Google Gets Into The Cloud Game

Everyone knows Amazon Web Services (AWS) rules the land of cloud hosting. With big-name sites relying on AWS such as Dropbox, Netflix, and Reddit, the revenue generated is steadily increasing, and expected to grow to a hefty $8.8 billion this year alone. Microsoft has stepped up to compete against Amazon for a piece of the cloud pie, and now another company wants a piece too: Google.

For the past five years, Google has been hard at work allowing developers to play in its data center infrastructure in order to better compete with Amazon. First, their App Engine offered a PaaS solution for hosting web apps. Then, along came Compute Engine, competing with Amazon's Elastic Computer Cloud (EC2).

Now, Google has announced a third Amazon competitor: Google Cloud Datastore, going up against Amazon's Dynamo DB database solution. They have also announced updates to both App Engine (adding PHP support) and Compute Engine (making it open-source so that any developer has access to it).

Google Gets Into The Cloud Game: App Engine Updates

App Engine is somewhat comparable to AWS, except for one thing: using AWS means you have to take care of administering your own servers while Google App Engine means Google does all the scaling and optimizing for you. Offering PHP support is a nice step, and App Engine now supports Java, Python, and Google's own Go language.

What does this PHP addition mean? You can now use App Engine to host your WordPress blog! This definitely makes Google more competitive in the cloud hosting world. If one of your blog posts goes viral, Google's auto-scaling will assure that spikes in traffic don't shut your site down. You can also bundle Google's Cloud SQL, their version of MySQL, with the service. PHP support access is being rolled out slowly over time, only available currently in limited preview.

Compute Engine Updates

When Google announced Compute Engine last year, limited access was granted to a very small group of developers. Now, anyone can give it a go! Also, the company has released “shared-core” instances of the Compute Engine virtual machine for those users considered small-volume (“small” with 1.7GB of memory and “micro” with 0.6GB).

These shared-core instances and any others can be attached to persistent storage, similar to EC2 instances, with a higher size limit than before: persistent storage up to 10TB, which is ten times more than EC2 offers. Prior to this, space was limited to 1.25TB.

Another change: Compute Engine's billing. Rather than hourly billing for instances, they will charge by the minute with a ten minute per instance minimum. This gives users the power to get things done faster, even big tasks, in less time for the same fee as if it were one single, long process.

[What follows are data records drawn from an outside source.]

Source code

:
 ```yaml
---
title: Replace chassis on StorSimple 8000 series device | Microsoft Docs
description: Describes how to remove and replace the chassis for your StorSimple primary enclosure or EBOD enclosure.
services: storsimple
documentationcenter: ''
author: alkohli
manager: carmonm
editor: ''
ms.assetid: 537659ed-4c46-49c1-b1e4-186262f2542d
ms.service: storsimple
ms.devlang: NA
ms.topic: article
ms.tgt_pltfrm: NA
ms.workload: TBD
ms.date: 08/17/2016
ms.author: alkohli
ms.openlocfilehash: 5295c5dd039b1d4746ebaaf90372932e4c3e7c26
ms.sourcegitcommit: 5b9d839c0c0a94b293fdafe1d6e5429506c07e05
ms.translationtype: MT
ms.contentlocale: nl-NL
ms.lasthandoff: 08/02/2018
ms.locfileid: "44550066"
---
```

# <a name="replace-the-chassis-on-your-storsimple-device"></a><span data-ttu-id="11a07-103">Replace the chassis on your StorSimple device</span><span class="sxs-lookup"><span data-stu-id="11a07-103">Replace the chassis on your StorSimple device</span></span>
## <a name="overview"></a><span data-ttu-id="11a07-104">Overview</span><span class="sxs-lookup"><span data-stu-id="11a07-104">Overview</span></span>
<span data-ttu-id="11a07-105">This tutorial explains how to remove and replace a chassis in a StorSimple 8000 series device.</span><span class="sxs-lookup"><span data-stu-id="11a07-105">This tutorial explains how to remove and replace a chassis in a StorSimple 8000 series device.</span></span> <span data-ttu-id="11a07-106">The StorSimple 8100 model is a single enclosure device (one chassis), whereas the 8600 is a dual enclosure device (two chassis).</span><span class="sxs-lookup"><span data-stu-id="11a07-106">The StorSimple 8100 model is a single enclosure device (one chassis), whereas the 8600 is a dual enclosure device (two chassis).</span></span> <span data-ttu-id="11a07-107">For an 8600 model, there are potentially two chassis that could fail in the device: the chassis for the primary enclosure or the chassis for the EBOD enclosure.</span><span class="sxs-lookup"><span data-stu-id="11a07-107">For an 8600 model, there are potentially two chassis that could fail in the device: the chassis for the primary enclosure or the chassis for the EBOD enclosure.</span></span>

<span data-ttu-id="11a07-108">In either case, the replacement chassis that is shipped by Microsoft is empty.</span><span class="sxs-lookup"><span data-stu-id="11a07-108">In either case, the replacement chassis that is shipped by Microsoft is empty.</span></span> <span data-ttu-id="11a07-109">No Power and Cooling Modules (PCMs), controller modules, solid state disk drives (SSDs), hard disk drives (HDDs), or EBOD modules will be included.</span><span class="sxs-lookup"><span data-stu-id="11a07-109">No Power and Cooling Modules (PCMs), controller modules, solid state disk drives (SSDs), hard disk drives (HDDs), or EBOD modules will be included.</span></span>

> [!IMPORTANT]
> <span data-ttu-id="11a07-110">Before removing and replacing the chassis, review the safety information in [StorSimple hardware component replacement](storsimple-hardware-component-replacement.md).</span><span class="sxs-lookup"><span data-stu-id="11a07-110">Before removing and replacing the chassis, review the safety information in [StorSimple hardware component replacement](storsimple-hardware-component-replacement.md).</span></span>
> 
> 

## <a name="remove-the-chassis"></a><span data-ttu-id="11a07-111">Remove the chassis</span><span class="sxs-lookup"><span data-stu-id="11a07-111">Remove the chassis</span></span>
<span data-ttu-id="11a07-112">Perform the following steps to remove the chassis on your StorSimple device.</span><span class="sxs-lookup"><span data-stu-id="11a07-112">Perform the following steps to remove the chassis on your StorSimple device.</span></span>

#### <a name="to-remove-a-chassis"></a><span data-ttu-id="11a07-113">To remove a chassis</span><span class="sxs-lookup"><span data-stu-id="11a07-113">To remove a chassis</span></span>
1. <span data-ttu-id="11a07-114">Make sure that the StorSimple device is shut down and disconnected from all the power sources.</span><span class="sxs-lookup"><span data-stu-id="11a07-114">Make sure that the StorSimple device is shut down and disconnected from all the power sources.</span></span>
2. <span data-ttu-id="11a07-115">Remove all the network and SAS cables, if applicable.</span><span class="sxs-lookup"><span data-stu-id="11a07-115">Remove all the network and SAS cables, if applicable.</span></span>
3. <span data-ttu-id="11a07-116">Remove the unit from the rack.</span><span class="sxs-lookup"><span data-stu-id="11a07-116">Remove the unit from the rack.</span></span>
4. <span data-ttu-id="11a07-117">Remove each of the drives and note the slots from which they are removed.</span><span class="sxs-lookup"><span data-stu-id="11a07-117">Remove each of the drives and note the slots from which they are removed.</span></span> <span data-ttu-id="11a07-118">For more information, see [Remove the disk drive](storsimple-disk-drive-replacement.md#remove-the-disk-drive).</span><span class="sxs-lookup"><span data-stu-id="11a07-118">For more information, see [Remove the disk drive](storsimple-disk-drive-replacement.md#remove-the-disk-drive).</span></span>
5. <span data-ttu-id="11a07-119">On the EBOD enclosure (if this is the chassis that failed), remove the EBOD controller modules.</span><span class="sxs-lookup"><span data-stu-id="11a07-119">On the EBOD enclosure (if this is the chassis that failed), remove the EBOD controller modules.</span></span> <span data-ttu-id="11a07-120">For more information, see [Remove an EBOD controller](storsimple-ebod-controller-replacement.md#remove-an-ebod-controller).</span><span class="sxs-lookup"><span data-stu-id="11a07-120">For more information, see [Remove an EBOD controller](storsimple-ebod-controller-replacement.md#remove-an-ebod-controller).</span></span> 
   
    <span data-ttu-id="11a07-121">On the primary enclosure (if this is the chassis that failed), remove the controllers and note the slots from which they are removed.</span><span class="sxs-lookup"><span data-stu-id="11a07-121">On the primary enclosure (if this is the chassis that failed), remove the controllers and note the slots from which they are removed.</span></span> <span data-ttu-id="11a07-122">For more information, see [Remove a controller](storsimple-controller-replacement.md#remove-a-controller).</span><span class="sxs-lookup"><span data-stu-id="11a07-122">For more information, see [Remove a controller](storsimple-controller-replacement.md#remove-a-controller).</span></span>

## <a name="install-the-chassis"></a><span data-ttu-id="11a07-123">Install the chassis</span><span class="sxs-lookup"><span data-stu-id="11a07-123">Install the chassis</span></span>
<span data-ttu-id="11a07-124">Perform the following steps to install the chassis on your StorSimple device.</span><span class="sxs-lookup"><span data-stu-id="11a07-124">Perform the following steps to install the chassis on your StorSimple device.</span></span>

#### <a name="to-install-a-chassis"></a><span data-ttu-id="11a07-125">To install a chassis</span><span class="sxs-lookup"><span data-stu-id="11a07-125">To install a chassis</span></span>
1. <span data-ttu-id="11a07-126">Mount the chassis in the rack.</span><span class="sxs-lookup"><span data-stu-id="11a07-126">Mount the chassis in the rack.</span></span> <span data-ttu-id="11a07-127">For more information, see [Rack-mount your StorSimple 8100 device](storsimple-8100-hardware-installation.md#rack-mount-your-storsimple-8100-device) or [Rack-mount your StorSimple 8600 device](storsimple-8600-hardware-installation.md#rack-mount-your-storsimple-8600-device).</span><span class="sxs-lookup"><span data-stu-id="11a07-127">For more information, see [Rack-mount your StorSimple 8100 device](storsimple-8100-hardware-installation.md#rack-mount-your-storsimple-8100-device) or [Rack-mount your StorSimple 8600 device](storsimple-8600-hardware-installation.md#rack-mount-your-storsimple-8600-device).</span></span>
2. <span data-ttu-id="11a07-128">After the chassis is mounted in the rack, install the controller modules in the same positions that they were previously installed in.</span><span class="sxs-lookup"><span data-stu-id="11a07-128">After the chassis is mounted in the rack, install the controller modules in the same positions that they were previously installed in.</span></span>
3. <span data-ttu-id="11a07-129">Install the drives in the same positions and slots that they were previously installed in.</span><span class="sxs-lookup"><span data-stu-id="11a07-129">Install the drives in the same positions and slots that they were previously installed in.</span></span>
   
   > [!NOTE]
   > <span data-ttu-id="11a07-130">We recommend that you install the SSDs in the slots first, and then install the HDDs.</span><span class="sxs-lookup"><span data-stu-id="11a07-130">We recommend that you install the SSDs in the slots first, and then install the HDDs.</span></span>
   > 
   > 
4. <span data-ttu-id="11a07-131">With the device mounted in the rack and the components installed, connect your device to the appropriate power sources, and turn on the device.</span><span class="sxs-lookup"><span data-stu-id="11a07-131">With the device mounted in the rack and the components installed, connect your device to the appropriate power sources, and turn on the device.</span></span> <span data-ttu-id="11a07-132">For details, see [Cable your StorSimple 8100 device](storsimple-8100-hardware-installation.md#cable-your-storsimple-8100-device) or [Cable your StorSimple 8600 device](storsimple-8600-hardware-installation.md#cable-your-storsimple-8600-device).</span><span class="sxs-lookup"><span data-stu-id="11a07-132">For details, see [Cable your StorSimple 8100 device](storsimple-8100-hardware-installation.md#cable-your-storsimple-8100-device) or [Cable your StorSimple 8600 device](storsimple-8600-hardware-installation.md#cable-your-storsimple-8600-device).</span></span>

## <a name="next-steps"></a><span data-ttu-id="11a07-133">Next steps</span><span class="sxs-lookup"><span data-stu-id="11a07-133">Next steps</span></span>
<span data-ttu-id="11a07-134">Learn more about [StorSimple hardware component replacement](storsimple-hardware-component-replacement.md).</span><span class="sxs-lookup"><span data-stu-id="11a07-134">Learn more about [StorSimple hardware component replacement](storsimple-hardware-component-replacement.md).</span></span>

Introducing Cloud Datastore

To compete with Amazon's Dynamo DB platform, Cloud Datastore was introduced. It can be connected via HTML interface to any app, and because multiple Google data centers keep copies, you can be sure your data is always available and doesn't disappear because of data loss due to an outage at any one of their facilities.

Cloud Datastore is based on BigTable, the company's storage back-end for many of their services, like Google Apps. Google's senior vice president of technical infrastructure, Urs Hölzle, said, “It currently serves 4.5 trillion transactions per month, and now it can be used anywhere as a service.”

 Is It Enough?

Will these changes be enough to compete against Amazon? It's hard to say. As it stands right now, the answer to that would likely be ‘no.' The changes are not all available to everyone across the board, offered to a select group. This isn't the way to fight against the big dog.

Still, those developers who have access to the new services will probably tell their developer friends, building a fan base who will anxiously await their turn to test it out for themselves. And let's  not forget that Google is banking on Android developers to rely on their cloud services, complementing their Android developer tools. This will probably be the most likely scenario as more developers build Android apps first over iOS versions.

Are you anxious to take Google's cloud hosting platform for a spin?